Here I would make a distinction between the desire for attention/celebrity and the desire for fame in a stricter sense. The desire for fame per se seems different from the desire for attention, in that it can and often is driven by no desire for attention or celebrity more generally. For example, a scholar of an obscure subject — for example, a branch of pure mathematics — naturally desires to be recognized for the importance and value of his work on that subject, but may have no real desire for any recognition from anyone beyond the tiny circle of people — that might only number in the hundreds or even dozens worldwide — who also care passionately about that particular subject. Poets, jazz musicians, avant garde artists of various types etc. may well desire fame in this limited sense while not really caring at all about celebrity in the wider world.

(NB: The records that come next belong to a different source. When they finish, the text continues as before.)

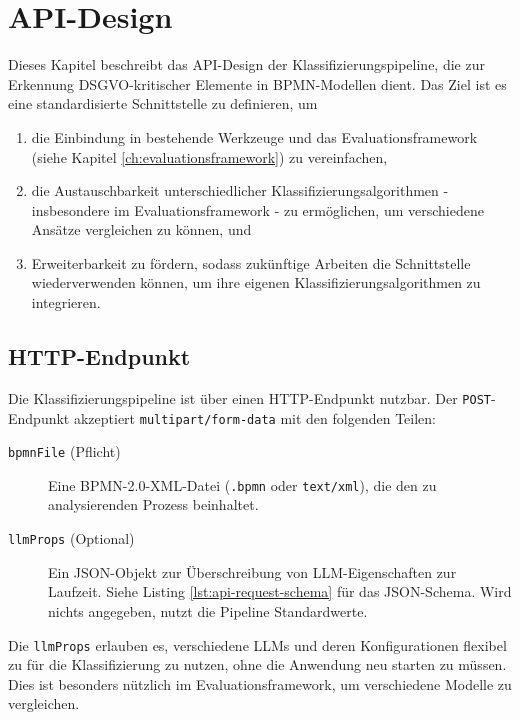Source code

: \section{API-Design}\label{sec:api}

Dieses Kapitel beschreibt das API-Design der Klassifizierungspipeline, die zur Erkennung \ac{DSGVO}-kritischer Elemente in \ac{BPMN}-Modellen dient. Das Ziel ist es eine standardisierte Schnittstelle zu definieren, um

\begin{enumerate}
    \item die Einbindung in bestehende Werkzeuge und das Evaluationsframework (siehe Kapitel \ref{ch:evaluationsframework}) zu vereinfachen,
    \item die Austauschbarkeit unterschiedlicher Klassifizierungsalgorithmen - insbesondere im Evaluationsframework - zu ermöglichen, um verschiedene Ansätze vergleichen zu können, und
    \item Erweiterbarkeit zu fördern, sodass zukünftige Arbeiten die Schnittstelle wiederverwenden können, um ihre eigenen Klassifizierungsalgorithmen zu integrieren.
\end{enumerate}

\subsection*{HTTP-Endpunkt}

Die Klassifizierungspipeline ist über einen HTTP-Endpunkt nutzbar. Der \texttt{POST}-Endpunkt akzeptiert \texttt{multipart/form-data} mit den folgenden Teilen:

\begin{description}
    \item[\texttt{bpmnFile} (Pflicht)] Eine BPMN-2.0-XML-Datei (\texttt{.bpmn} oder \texttt{text/xml}), die den zu analysierenden Prozess beinhaltet.
    \item[\texttt{llmProps} (Optional)] Ein JSON-Objekt zur Überschreibung von \ac{LLM}-Eigenschaften zur Laufzeit. Siehe Listing \ref{lst:api-request-schema} für das JSON-Schema. Wird nichts angegeben, nutzt die Pipeline Standardwerte.
\end{description}

Die \texttt{llmProps} erlauben es, verschiedene \acp{LLM} und deren Konfigurationen flexibel zu für die Klassifizierung zu nutzen, ohne die Anwendung neu starten zu müssen. Dies ist besonders nützlich im Evaluationsframework, um verschiedene Modelle zu vergleichen.

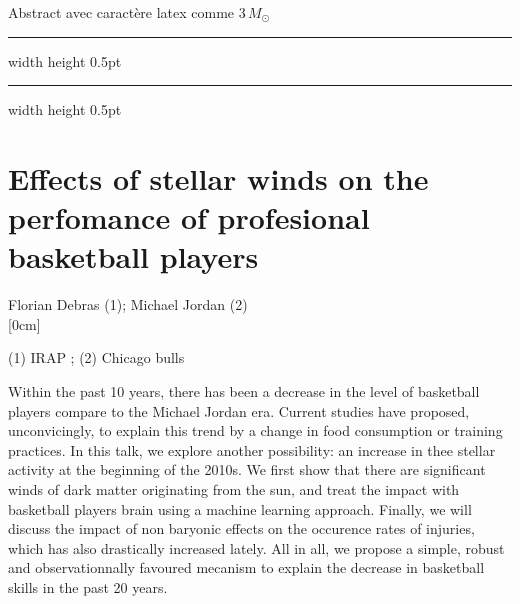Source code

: \documentclass[a4paper,11pt]{book}
\def\doubleline{
\hrule width \hsize height 0.5pt  \kern 1mm \hrule width \hsize height 0.5pt 
}
\begin{document}
  
\vspace{2 mm}
\noindent Abstract avec caractère latex comme $3\,M_{\odot}$

\noindent\doubleline
        
          \section[Effects of stellar winds on the perfomance of profesional basketball players \newline(Florian Debras)] { Effects of stellar winds on the perfomance of profesional basketball players }



\begin{center}
{\large Florian Debras  (1)};{ \large  Michael Jordan (2)}\\



[0cm]



  
\vspace{2 mm}
\noindent (1) IRAP ; (2)  Chicago bulls\\

\end{center}



  
\vspace{2 mm}
\noindent Within the past 10 years, there has been a decrease in the level of basketball players compare to the Michael Jordan era. Current studies have proposed, unconvicingly, to explain this trend by a change in food consumption or training practices. In this talk, we explore another possibility: an increase in thee stellar activity at the beginning of the 2010s. We first show that there are significant winds of dark matter originating from the sun, and treat the impact with basketball players brain using a machine learning approach. Finally, we will discuss the impact of non baryonic effects on the occurence rates of injuries, which has also drastically increased lately. All in all, we propose a simple, robust and observationnally favoured mecanism to explain the decrease in basketball skills in the past 20 years.
\end{document}
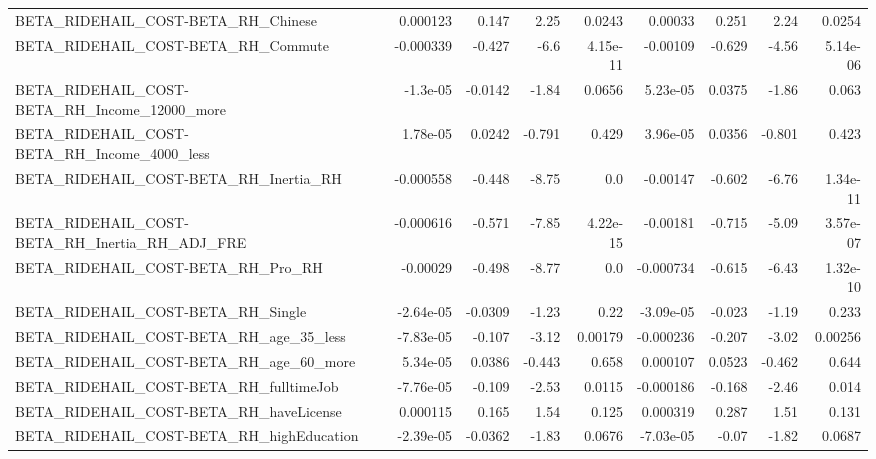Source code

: \begin{tabular}{lrrrrrrrr}
BETA\_RIDEHAIL\_COST-BETA\_RH\_Chinese                 &    0.000123 &        0.147 &     2.25 &   0.0243 &    0.00033 &       0.251 &         2.24 &        0.0254 \\
BETA\_RIDEHAIL\_COST-BETA\_RH\_Commute                 &   -0.000339 &       -0.427 &     -6.6 & 4.15e-11 &   -0.00109 &      -0.629 &        -4.56 &      5.14e-06 \\
BETA\_RIDEHAIL\_COST-BETA\_RH\_Income\_12000\_more       &    -1.3e-05 &      -0.0142 &    -1.84 &   0.0656 &   5.23e-05 &      0.0375 &        -1.86 &         0.063 \\
BETA\_RIDEHAIL\_COST-BETA\_RH\_Income\_4000\_less        &    1.78e-05 &       0.0242 &   -0.791 &    0.429 &   3.96e-05 &      0.0356 &       -0.801 &         0.423 \\
BETA\_RIDEHAIL\_COST-BETA\_RH\_Inertia\_RH              &   -0.000558 &       -0.448 &    -8.75 &      0.0 &   -0.00147 &      -0.602 &        -6.76 &      1.34e-11 \\
BETA\_RIDEHAIL\_COST-BETA\_RH\_Inertia\_RH\_ADJ\_FRE      &   -0.000616 &       -0.571 &    -7.85 & 4.22e-15 &   -0.00181 &      -0.715 &        -5.09 &      3.57e-07 \\
BETA\_RIDEHAIL\_COST-BETA\_RH\_Pro\_RH                  &    -0.00029 &       -0.498 &    -8.77 &      0.0 &  -0.000734 &      -0.615 &        -6.43 &      1.32e-10 \\
BETA\_RIDEHAIL\_COST-BETA\_RH\_Single                  &   -2.64e-05 &      -0.0309 &    -1.23 &     0.22 &  -3.09e-05 &      -0.023 &        -1.19 &         0.233 \\
BETA\_RIDEHAIL\_COST-BETA\_RH\_age\_35\_less             &   -7.83e-05 &       -0.107 &    -3.12 &  0.00179 &  -0.000236 &      -0.207 &        -3.02 &       0.00256 \\
BETA\_RIDEHAIL\_COST-BETA\_RH\_age\_60\_more             &    5.34e-05 &       0.0386 &   -0.443 &    0.658 &   0.000107 &      0.0523 &       -0.462 &         0.644 \\
BETA\_RIDEHAIL\_COST-BETA\_RH\_fulltimeJob             &   -7.76e-05 &       -0.109 &    -2.53 &   0.0115 &  -0.000186 &      -0.168 &        -2.46 &         0.014 \\
BETA\_RIDEHAIL\_COST-BETA\_RH\_haveLicense             &    0.000115 &        0.165 &     1.54 &    0.125 &   0.000319 &       0.287 &         1.51 &         0.131 \\
BETA\_RIDEHAIL\_COST-BETA\_RH\_highEducation           &   -2.39e-05 &      -0.0362 &    -1.83 &   0.0676 &  -7.03e-05 &       -0.07 &        -1.82 &        0.0687 \\

\end{tabular}
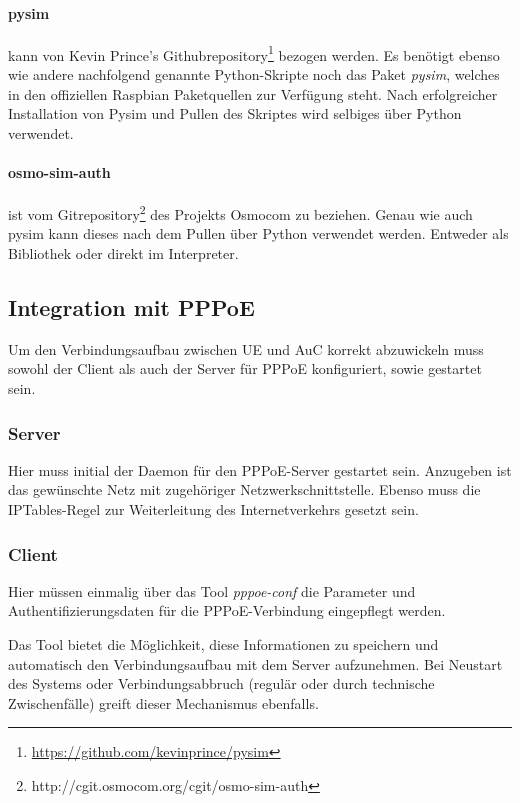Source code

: 	\paragraph{pysim} kann von Kevin Prince's Githubrepository\footnote{\url{https://github.com/kevinprince/pysim}} bezogen werden. Es benötigt ebenso
            wie andere nachfolgend genannte Python-Skripte noch das Paket \textit{pysim}, welches
            in den offiziellen Raspbian Paketquellen zur Verfügung steht. Nach erfolgreicher Installation
            von Pysim und Pullen des Skriptes wird selbiges über Python verwendet.

            \paragraph{osmo-sim-auth} ist vom Gitrepository\footnote{\url{}http://cgit.osmocom.org/cgit/osmo-sim-auth}
            des Projekts Osmocom zu  beziehen. Genau wie auch pysim kann dieses nach dem Pullen
            über Python verwendet werden. Entweder als Bibliothek oder direkt im Interpreter.

	\clearpage
	\subsection[Integration mit PPPoE (Schenkel)]{Integration mit PPPoE}
        Um den Verbindungsaufbau zwischen UE und \ac{AuC} korrekt abzuwickeln muss sowohl der Client
        als auch der Server für \ac{PPPoE} konfiguriert, sowie gestartet sein.

	\subsubsection[Server (Schenkel)]{Server}
         Hier muss initial der Daemon für den \ac{PPPoE}-Server gestartet sein. Anzugeben ist das gewünschte
         Netz mit zugehöriger Netzwerkschnittstelle. Ebenso muss die IPTables-Regel zur Weiterleitung
         des Internetverkehrs gesetzt sein.

         \subsubsection[Client (Schenkel)]{Client}
         Hier müssen einmalig über das Tool \textit{pppoe-conf} die Parameter und Authentifizierungsdaten
         für die \ac{PPPoE}-Verbindung eingepflegt werden.

         Das Tool bietet die Möglichkeit, diese Informationen
         zu speichern und automatisch den Verbindungsaufbau mit dem Server aufzunehmen. Bei Neustart
         des Systems oder Verbindungsabbruch (regulär oder durch technische Zwischenfälle) greift dieser
         Mechanismus ebenfalls.

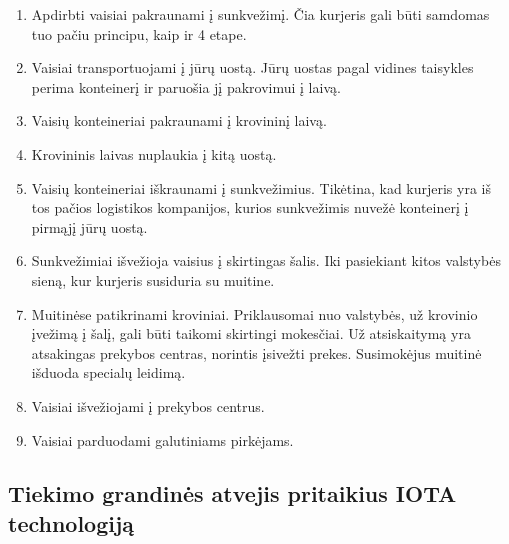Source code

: \begin{enumerate}
    \item Apdirbti vaisiai pakraunami į sunkvežimį. Čia kurjeris gali būti samdomas tuo pačiu principu, kaip ir 4 etape.
    \item Vaisiai transportuojami į jūrų uostą. Jūrų uostas pagal vidines taisykles perima konteinerį ir paruošia jį pakrovimui į laivą.
    \item Vaisių konteineriai pakraunami į krovininį laivą.
    \item Krovininis laivas nuplaukia į kitą uostą.
    \item Vaisių konteineriai iškraunami į sunkvežimius. Tikėtina, kad kurjeris yra iš tos pačios logistikos kompanijos, kurios sunkvežimis nuvežė konteinerį į pirmąjį jūrų uostą.
    \item Sunkvežimiai išvežioja vaisius į skirtingas šalis. Iki pasiekiant kitos valstybės sieną, kur kurjeris susiduria su muitine.
    \item Muitinėse patikrinami kroviniai. Priklausomai nuo valstybės, už krovinio įvežimą į šalį, gali būti taikomi skirtingi mokesčiai. Už atsiskaitymą yra atsakingas prekybos centras, norintis įsivežti prekes. Susimokėjus muitinė išduoda specialų leidimą.
    \item Vaisiai išvežiojami į prekybos centrus.
    \item Vaisiai parduodami galutiniams pirkėjams.
\end{enumerate}




\subsection{Tiekimo grandinės atvejis pritaikius IOTA technologiją}
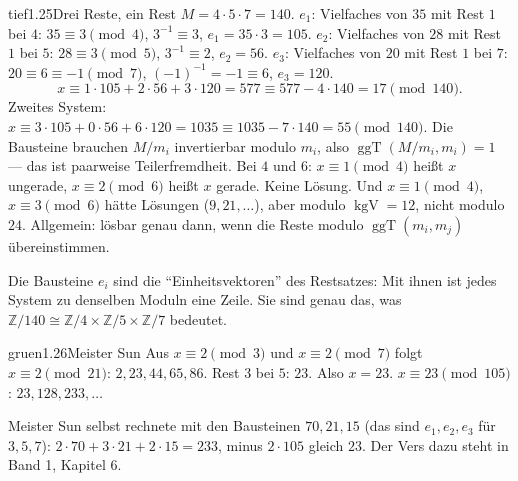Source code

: \begin{loesungkarte}{tief}{1.25}{Drei Reste, ein Rest}
$M = 4\cdot5\cdot7 = 140$. $e_1$: Vielfaches von $35$ mit Rest $1$ bei $4$: $35\equiv3\pmod4$, $3^{-1}\equiv3$, $e_1 = 35\cdot3 = 105$. $e_2$: Vielfaches von $28$ mit Rest $1$ bei $5$: $28\equiv3\pmod5$, $3^{-1}\equiv2$, $e_2 = 56$. $e_3$: Vielfaches von $20$ mit Rest $1$ bei $7$: $20\equiv6\equiv-1\pmod7$, $(-1)^{-1} = -1\equiv6$, $e_3 = 120$.
\[ x\equiv1\cdot105 + 2\cdot56 + 3\cdot120 = 577\equiv577 - 4\cdot140 = 17\pmod{140} . \]
Zweites System: $x\equiv3\cdot105 + 0\cdot56 + 6\cdot120 = 1035\equiv1035 - 7\cdot140 = 55\pmod{140}$.
Die Bausteine brauchen $M/m_i$ invertierbar modulo $m_i$, also $\operatorname{ggT}(M/m_i, m_i) = 1$ --- das ist paarweise Teilerfremdheit. Bei $4$ und $6$: $x\equiv1\pmod4$ heißt $x$ ungerade, $x\equiv2\pmod6$ heißt $x$ gerade. Keine Lösung. Und $x\equiv1\pmod4$, $x\equiv3\pmod6$ hätte Lösungen ($9, 21, \dots$), aber modulo $\operatorname{kgV} = 12$, nicht modulo $24$. Allgemein: lösbar genau dann, wenn die Reste modulo $\operatorname{ggT}(m_i, m_j)$ übereinstimmen.
\begin{mitnehmen}\kastentext
Die Bausteine $e_i$ sind die \enquote{Einheitsvektoren} des Restsatzes: Mit ihnen ist jedes System zu denselben Moduln eine Zeile. Sie sind genau das, was $\mathbb Z/140\cong\mathbb Z/4\times\mathbb Z/5\times\mathbb Z/7$ bedeutet.
\end{mitnehmen}
\end{loesungkarte}

\begin{loesungkarte}{gruen}{1.26}{Meister Sun}
Aus $x\equiv2\pmod3$ und $x\equiv2\pmod7$ folgt $x\equiv2\pmod{21}$: $2, 23, 44, 65, 86$. Rest $3$ bei $5$: $23$. Also $x = 23$.
$x\equiv23\pmod{105}$: $23, 128, 233, \dots$
\begin{mitnehmen}\kastentext
Meister Sun selbst rechnete mit den Bausteinen $70, 21, 15$ (das sind $e_1, e_2, e_3$ für $3, 5, 7$): $2\cdot70 + 3\cdot21 + 2\cdot15 = 233$, minus $2\cdot105$ gleich $23$. Der Vers dazu steht in Band 1, Kapitel 6.
\end{mitnehmen}
\end{loesungkarte}


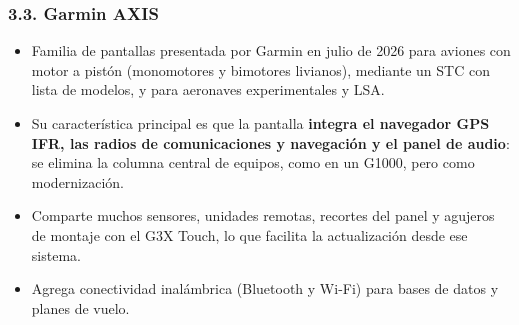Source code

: \subsubsection*{3.3. Garmin AXIS}
\begin{itemize}
  \item Familia de pantallas presentada por Garmin en julio de 2026 para aviones con motor a pistón
        (monomotores y bimotores livianos), mediante un STC con lista de modelos, y para aeronaves
        experimentales y LSA.
  \item Su característica principal es que la pantalla \textbf{integra el navegador GPS IFR, las
        radios de comunicaciones y navegación y el panel de audio}: se elimina la columna central de
        equipos, como en un G1000, pero como modernización.
  \item Comparte muchos sensores, unidades remotas, recortes del panel y agujeros de montaje con el
        G3X Touch, lo que facilita la actualización desde ese sistema.
  \item Agrega conectividad inalámbrica (Bluetooth y Wi-Fi) para bases de datos y planes de vuelo.
\end{itemize}

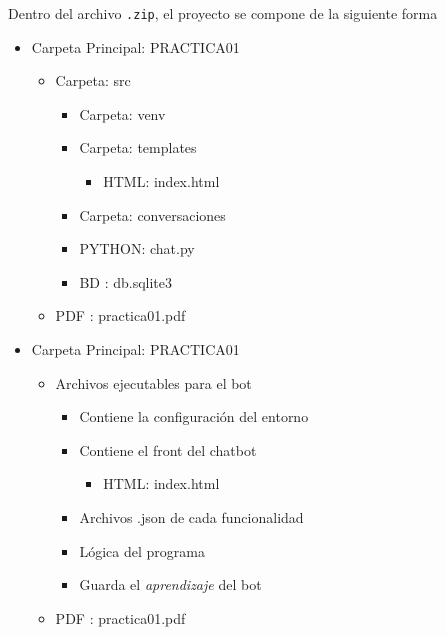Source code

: \documentclass[a4paper,12pt]{article}
\begin{document}
Dentro del archivo \texttt{.zip}, el proyecto se compone de la siguiente forma\\

\begin{minipage}[t]{6.8cm}
\begin{itemize}
    \item Carpeta Principal: PRACTICA01
    \begin{itemize}        
        \item Carpeta: src
        \begin{itemize}
            \item Carpeta: venv
            \item Carpeta: templates                        
            \begin{itemize}
                \item HTML: index.html
            \end{itemize}
            \item Carpeta: conversaciones
            \item PYTHON: chat.py            
            \item BD : db.sqlite3
        \end{itemize}
        \item PDF : practica01.pdf
    \end{itemize}
\end{itemize}
\end{minipage}
\hspace{2mm}
\begin{minipage}[t]{9cm}
    \begin{itemize}
        \item[] Carpeta Principal: PRACTICA01
        \begin{itemize}
            \item[] Archivos ejecutables para el bot
            \begin{itemize}
                \item[] Contiene la configuración del entorno
                \item[] Contiene el front del chatbot            
                \begin{itemize}
                    \item[] HTML: index.html
                \end{itemize}
                \item[] Archivos .json de cada funcionalidad
                \item[] Lógica del programa                
                \item[] Guarda el \textit{aprendizaje} del bot 
            \end{itemize}
            \item[] PDF : practica01.pdf
        \end{itemize}
    \end{itemize}
\end{minipage}
\end{document}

The desire for celebrity has no such limitations. Attention junkies want literally everyone in the world to know about them, to at all times care about them in the sense of caring about what they’re doing or saying, and to be obsessed with them to the same essentially unlimited extent that they are obsessed with themselves.
To pick the most obvious example in the known universe, is there the slightest doubt that if Donald Trump were offered a deal by authorities by which, in exchange for not being subject to any criminal or civil prosecution for his countless misdeeds, he would withdraw from public life he would refuse that offer? The odds he would take such a deal are precisely zero, because Donald Trump is above all an attention junkie.
We now live in a world of little Trumps, thanks in no small part to the ways in which social media have exacerbated what was already a wildly narcissistic culture. As a writer I’m acutely aware how the desire for attention/celebrity can have a distorting effect on one’s work, in ways that are ultimately even more insidious than the traditional temptations offered by money (Moliere: “Writing is like prostitution. At first you do it for love, then for a few select friends, and in the end for money.”). But the phenomenon is very general and very dangerous, and deserves more attention from social critics of every kind.